Thanks to frameworks like React, componentalization of the front end is no longer a problem, and we only need to follow the following principles to achieve the reuse of the View layer.

  1. All pages belong to a folder, and only page-level components are connected to the Redux Store. Each page is a separate file containing its own actions, Reducer, selector, and Formatter.
  2. The Components folder holds business components, which are not connected to the Redux store and can only fetch data from props to ensure their maintainability and reusability.
  3. Another folder or NPM package holds the UI components, which are business-neutral and contain only display logic, not business logic.

conclusion

Although it is very difficult to develop a flexible and easy-to-use component library, after accumulating enough reusable business components and UI components, a new page can look for reusable business logic in the data level and from other pages’ actions, selectors, and formatters. The development of new requirements should be faster and faster, rather than more and more business logic and display logic intertwined, resulting in the internal complexity of the entire project, which cannot be maintained and has to be demolished from scratch.

A little insight

In today’s world of new technologies, when we are obsessed with persuading others to accept our technical ideas, we still need to go back to the current business scenario to see what kind of problem we are trying to solve.

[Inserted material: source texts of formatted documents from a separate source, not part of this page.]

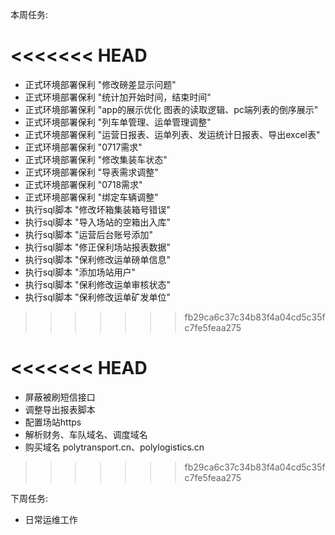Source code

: 本周任务:


<<<<<<< HEAD
=======
- 正式环境部署保利 "修改磅差显示问题"
- 正式环境部署保利 "统计加开始时间，结束时间"
- 正式环境部署保利 "app的展示优化 图表的读取逻辑、pc端列表的倒序展示"
- 正式环境部署保利 "列车单管理、运单管理调整"
- 正式环境部署保利 "运营日报表、运单列表、发运统计日报表、导出excel表"
- 正式环境部署保利 "0717需求"
- 正式环境部署保利 "修改集装车状态"
- 正式环境部署保利 "导表需求调整"
- 正式环境部署保利 "0718需求"
- 正式环境部署保利 "绑定车辆调整"
- 执行sql脚本 "修改坏箱集装箱号错误"
- 执行sql脚本 "导入场站的空箱出入库"
- 执行sql脚本 "运营后台账号添加"
- 执行sql脚本 "修正保利场站报表数据"
- 执行sql脚本 "保利修改运单磅单信息"
- 执行sql脚本 "添加场站用户"
- 执行sql脚本 "保利修改运单审核状态"
- 执行sql脚本 "保利修改运单矿发单位"
>>>>>>> fb29ca6c37c34b83f4a04cd5c35fc7fe5feaa275


<<<<<<< HEAD
=======
- 屏蔽被刷短信接口
- 调整导出报表脚本
- 配置场站https
- 解析财务、车队域名、调度域名
- 购买域名 polytransport.cn、polylogistics.cn
>>>>>>> fb29ca6c37c34b83f4a04cd5c35fc7fe5feaa275

下周任务:

- 日常运维工作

Discarding a small number of extremely complex front-end applications, most front-end applications are still focused on data display. In such a scenario, no cutting-edge technology or framework can directly solve the problems mentioned above, instead, it is a set of clear data processing ideas and in-depth understanding of core concepts. This, coupled with rigorous team development practices, can save front-end developers from getting bogged down in complex data.

As a branch of engineering, the complexity of software engineering has never been about unsolvable problems, but about how to use simple rules to make different modules do their job. This is why, with all the frameworks, libraries and solutions emerging, people still emphasize the basics, emphasize the experience, and emphasize the essence of the problem.

Wang Yangming said that the unity of knowledge and action, modern people often know but can not do. But in software engineering, we often fall into the other extreme of doing things as they are, without understanding them, and neither of these is clearly desirable.